We use the following call to approve the connection [1]: https://docs.microsoft.com/en-us/rest/api/virtualnetwork/private-link-services/update-private-endpoint-connection

It looks like this: PUT https://management.azure.com/subscriptions/{subscriptionId}/resourceGroups/{resourceGroupName}/providers/Microsoft.Network/privateLinkServices/{serviceName}/privateEndpointConnections/{peConnectionName}?api-version=2021-02-01

Now, it's not documented cleary, but {peConnectionName} is actually {first 43 characters of peEndpointName} DOT {prEndpointGuid} (e.g. test-pe-connection.00000000-0000-0000-0000-000000000000). Which makes sense, because the endpoint name is not unique, so you may have multiple endpoints with the same name connected to a single service.

Screenshot with a connection name to confirm [from a dev env, but with a "real" connection] ![azure pending connection name](https://user-images.githubusercontent.com/166651/129871194-5a3998d4-6fd4-4625-a958-0571968d5ddf.png)

To put this into context:

This works fine for customers who want to manage their PE via the Azure Portal as both name and guid are exposed there, but not so much for customers who manage their PE with terraform.

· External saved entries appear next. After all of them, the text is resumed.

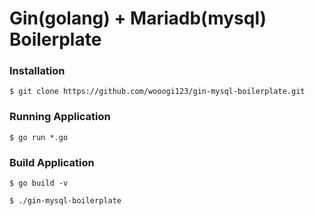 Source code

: Gin(golang) + Mariadb(mysql) Boilerplate
=======================================

### Installation
```
$ git clone https://github.com/wooogi123/gin-mysql-boilerplate.git
```

### Running Application
```
$ go run *.go
```

### Build Application
```
$ go build -v
```
```
$ ./gin-mysql-boilerplate
```
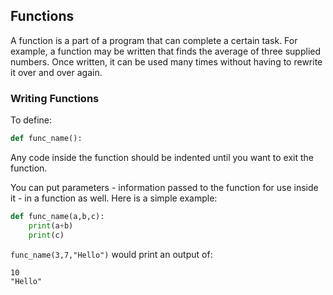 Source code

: ## Functions
A function is a part of a program that can complete a certain task. For example, a function may be written that finds the average of three supplied numbers. Once written, it can be used many times without having to rewrite it over and over again.

### Writing Functions

To define: 

```python
def func_name():
```
	
Any code inside the function should be indented until you want to exit the function.

You can put parameters - information passed to the function for use inside it - in a function as well. Here is a simple example: 

```python
def func_name(a,b,c):
	print(a+b)
	print(c)
```	

`func_name(3,7,"Hello")` would print an output of:

```
10
"Hello"
``` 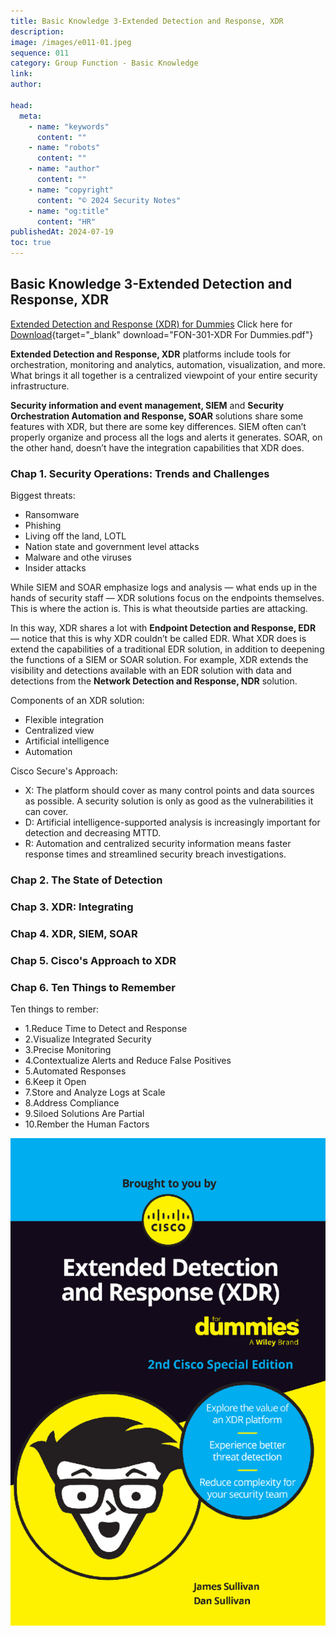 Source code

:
 ```yaml
---
title: Basic Knowledge 3-Extended Detection and Response, XDR
description:
image: /images/e011-01.jpeg
sequence: 011
category: Group Function - Basic Knowledge
link:
author:

head:
  meta:
    - name: "keywords"
      content: ""
    - name: "robots"
      content: ""
    - name: "author"
      content: ""
    - name: "copyright"
      content: "© 2024 Security Notes"
    - name: "og:title"
      content: "HR"
publishedAt: 2024-07-19
toc: true
---
```


## Basic Knowledge 3-Extended Detection and Response, XDR

<a href="https://www.cisco.com/c/en/us/products/security/xdr/xdr-for-dummies.html">Extended Detection and Response (XDR) for Dummies</a> Click here for [ Download](/files/FON-301-XDR-For-Dummies.pdf){target="\_blank" download="FON-301-XDR For Dummies.pdf"}

**Extended Detection and Response, XDR** platforms include tools for orchestration, monitoring and analytics, automation, visualization, and more. What brings it all together is a centralized viewpoint
of your entire security infrastructure.

**Security information and event management, SIEM** and **Security Orchestration Automation and Response, SOAR** solutions share some features with XDR, but there are some key differences. SIEM often can’t properly organize and process all the logs and alerts it generates. SOAR, on the other hand, doesn’t have the integration capabilities that XDR does.

### Chap 1. Security Operations: Trends and Challenges

Biggest threats:

- Ransomware
- Phishing
- Living off the land, LOTL
- Nation state and government level attacks
- Malware and othe viruses
- Insider attacks

While SIEM and SOAR emphasize logs and analysis — what ends up in the hands of security staff — XDR solutions focus on the endpoints themselves. This is where the action is. This is what theoutside parties are attacking.

In this way, XDR shares a lot with **Endpoint Detection and Response, EDR** — notice that this is why XDR couldn’t be called EDR. What XDR does is extend the capabilities of a traditional EDR solution, in addition to deepening the functions of a SIEM or SOAR solution. For example, XDR extends the visibility and detections available with an EDR solution with data and detections from the **Network Detection and Response, NDR** solution.

Components of an XDR solution:

- Flexible integration
- Centralized view
- Artificial intelligence
- Automation

Cisco Secure's Approach:

- X: The platform should cover as many control points and data sources as possible. A security solution is only as good as the vulnerabilities it can cover.
- D: Artificial intelligence-supported analysis is increasingly important for detection and decreasing MTTD.
- R: Automation and centralized security information means faster response times and streamlined security breach investigations.

### Chap 2. The State of Detection

### Chap 3. XDR: Integrating

### Chap 4. XDR, SIEM, SOAR

### Chap 5. Cisco's Approach to XDR

### Chap 6. Ten Things to Remember

Ten things to rember:

- 1.Reduce Time to Detect and Response
- 2.Visualize Integrated Security
- 3.Precise Monitoring
- 4.Contextualize Alerts and Reduce False Positives
- 5.Automated Responses
- 6.Keep it Open
- 7.Store and Analyze Logs at Scale
- 8.Address Compliance
- 9.Siloed Solutions Are Partial
- 10.Rember the Human Factors

![e011-01.jpeg](/images/e011-01.jpeg)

Hope that makes sense, let me know if some more details would help.

0: https://www.elastic.co/blog/secure-your-deployments-on-elastic-cloud-with-azure-private-link (looks for step 3) 1: https://docs.microsoft.com/en-us/rest/api/virtualnetwork/private-link-services/update-private-endpoint-connection

tonythomasm commented 2 years ago

+1

sudarshntn commented 2 years ago

+1

miguelbrandao commented 2 years ago

+1

vmartinj commented 2 years ago

+1

cgroschupp commented 1 year ago

my workaround for this problem:

data "azapi_resource" "elastic_privateendpoint_resource_guid" {
  type      = "Microsoft.Network/privateEndpoints@2022-01-01"
  name      = "<endpoint-name>"
  parent_id = "<resource_group_obj_id>"

  response_export_values = ["properties.resourceGuid"]
}

resource "ec_deployment_traffic_filter" "this" {
  name   = "<name>"
  region = "azure-westeurope"
  type   = "azure_private_endpoint"

  rule {
    azure_endpoint_name = "<azure_endpoint_name>"
    azure_endpoint_guid = jsondecode(data.azapi_resource.elastic_privateendpoint_resource_guid.output).properties.resourceGuid
  }
}
james-woodbridge commented 1 year ago

+1

kuminin commented 1 year ago

my workaround for this problem:

data "azapi_resource" "elastic_privateendpoint_resource_guid" {
  type      = "Microsoft.Network/privateEndpoints@2022-01-01"
  name      = "<endpoint-name>"
  parent_id = "<resource_group_obj_id>"

  response_export_values = ["properties.resourceGuid"]
}

resource "ec_deployment_traffic_filter" "this" {
  name   = "<name>"
  region = "azure-westeurope"
  type   = "azure_private_endpoint"

  rule {
    azure_endpoint_name = "<azure_endpoint_name>"
    azure_endpoint_guid = jsondecode(data.azapi_resource.elastic_privateendpoint_resource_guid.output).properties.resourceGuid
  }
}

I tried doing this. However I ran into issues where I was getting 404 for the resource not being found. I created another workaround where I leveraged the hashicorp/external provider to leverage az cmd to retrieve the results.

az login --service-principal -u $CLIENT_ID -p $CLIENT_SECRET --tenant $TENANT_ID
az resource show --ids $PRIVATE_ENDPOINT_RESOURCE_ID
mmillican commented 6 months ago

@cgroschupp's solution worked for me, but I still there's value in making the resourceGuid more of a "first class" property if it ever becomes available in the Go SDK.